Task description =
The pictures get dropped, while every remaining part of the listing is copied exactly.

Stored data =
**********
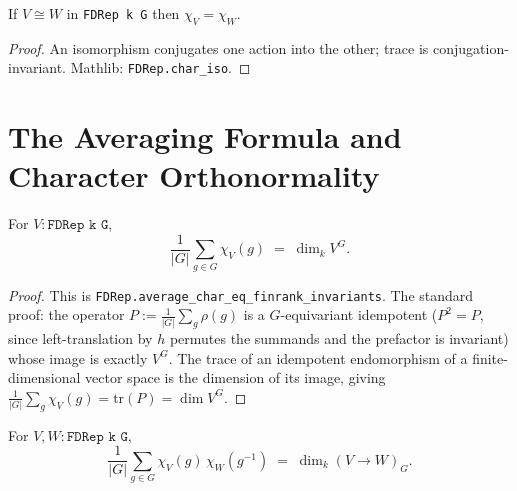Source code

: \begin{lemma}
  \label{lem:char-iso}
  \mathlibok
  If $V \cong W$ in \texttt{FDRep k G} then $\chi_V = \chi_W$.
\end{lemma}

\begin{proof}
  \leanok
  An isomorphism conjugates one action into the other; trace is conjugation-invariant.
  Mathlib: \texttt{FDRep.char\_iso}.
\end{proof}

\section{The Averaging Formula and Character Orthonormality}

\begin{theorem}
  \label{thm:avg-char-eq-invariants}
  \mathlibok
  For $V : \texttt{FDRep k G}$,
  \[
    \frac{1}{|G|}\sum_{g \in G} \chi_V(g) \;=\; \dim_k V^G.
  \]
\end{theorem}

\begin{proof}
  \leanok
  This is \texttt{FDRep.average\_char\_eq\_finrank\_invariants}.
  The standard proof: the operator $P := \frac{1}{|G|}\sum_g \rho(g)$ is a
  $G$-equivariant idempotent ($P^2 = P$, since left-translation by $h$
  permutes the summands and the prefactor is invariant) whose image is exactly
  $V^G$. The trace of an idempotent endomorphism of a finite-dimensional
  vector space is the dimension of its image, giving
  $\frac{1}{|G|}\sum_g\chi_V(g) = \mathrm{tr}(P) = \dim V^G$.
\end{proof}

\begin{theorem}
  \label{thm:hom-space-dim-via-char}
  \mathlibok
  For $V, W : \texttt{FDRep k G}$,
  \[
    \frac{1}{|G|}\sum_{g \in G} \chi_V(g)\, \chi_W(g^{-1})
    \;=\; \dim_k(V \to W)_G.
  \]
\end{theorem}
**********
Result of this task =
Source code

: \begin{lemma}
  \label{lem:char-iso}
  \mathlibok
  If $V \cong W$ in \texttt{FDRep k G} then $\chi_V = \chi_W$.
\end{lemma}

\begin{proof}
  \leanok
  An isomorphism conjugates one action into the other; trace is conjugation-invariant.
  Mathlib: \texttt{FDRep.char\_iso}.
\end{proof}

\section{The Averaging Formula and Character Orthonormality}

\begin{theorem}
  \label{thm:avg-char-eq-invariants}
  \mathlibok
  For $V : \texttt{FDRep k G}$,
  \[
    \frac{1}{|G|}\sum_{g \in G} \chi_V(g) \;=\; \dim_k V^G.
  \]
\end{theorem}

\begin{proof}
  \leanok
  This is \texttt{FDRep.average\_char\_eq\_finrank\_invariants}.
  The standard proof: the operator $P := \frac{1}{|G|}\sum_g \rho(g)$ is a
  $G$-equivariant idempotent ($P^2 = P$, since left-translation by $h$
  permutes the summands and the prefactor is invariant) whose image is exactly
  $V^G$. The trace of an idempotent endomorphism of a finite-dimensional
  vector space is the dimension of its image, giving
  $\frac{1}{|G|}\sum_g\chi_V(g) = \mathrm{tr}(P) = \dim V^G$.
\end{proof}

\begin{theorem}
  \label{thm:hom-space-dim-via-char}
  \mathlibok
  For $V, W : \texttt{FDRep k G}$,
  \[
    \frac{1}{|G|}\sum_{g \in G} \chi_V(g)\, \chi_W(g^{-1})
    \;=\; \dim_k(V \to W)_G.
  \]
\end{theorem}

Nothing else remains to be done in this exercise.